╭─ RECORDS FOR PROCESSING

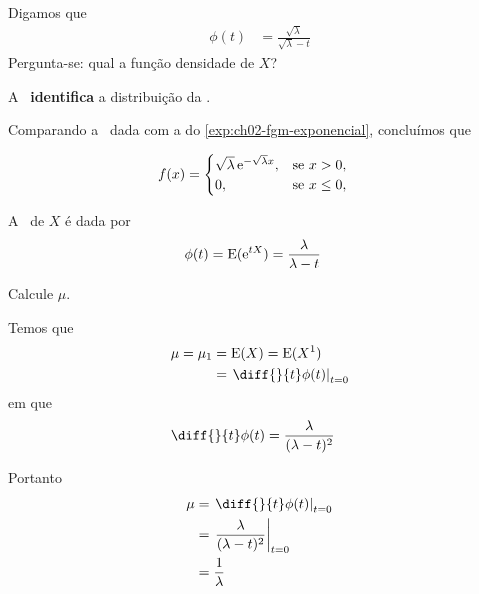Digamos que
\begin{align*}
    \phi(t) &= \frac{\sqrt{\lambda}}{\sqrt{\lambda} - t}
\end{align*}
Pergunta-se: qual a função densidade de $X$?

\begin{result}
    A \fgm\ \textbf{identifica} a distribuição da \va.
\end{result}

Comparando a \fgm\ dada com a do \cref{exp:ch02-fgm-exponencial},
concluímos que
    
\begin{align*}
    f(x) &= \begin{cases}
        \sqrt{\lambda} \operatorname{e}^{-\sqrt{\lambda} x}, 
        & \text{se } x > 0, \\
        0, & \text{se } x \leq 0,
    \end{cases}
\end{align*}

\begin{example}
    A \fgm\ de $X$ é dada por
    \begin{align*}
        \phi(t) = \operatorname{E}(\operatorname{e}^{tX})
        &= \frac{\lambda}{\lambda - t}
    \end{align*}

    Calcule $\mu$.

    \bigskip
    Temos que
    \begin{align*}
        \mu = \mu_1 &= \Expected(X) =  \Expected(X^1) \\
        &= \left.\diff{}{t}\phi(t)\right|_{t=0}
    \end{align*}
    em que
    \begin{align*}
        \diff{}{t}\phi(t) &= \frac{\lambda}{(\lambda - t)^2}
    \end{align*}
    
    Portanto
    \begin{align*}
        \mu &= \left.\diff{}{t}\phi(t)\right|_{t=0} \\
        &= \left.\frac{\lambda}{(\lambda - t)^2}\right|_{t=0} \\
        &= \frac{1}{\lambda} \\
    \end{align*}
\end{example}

╰─

A single number is the answer: how many lines of the entries above contain "right"?

### TASK OUTPUT
3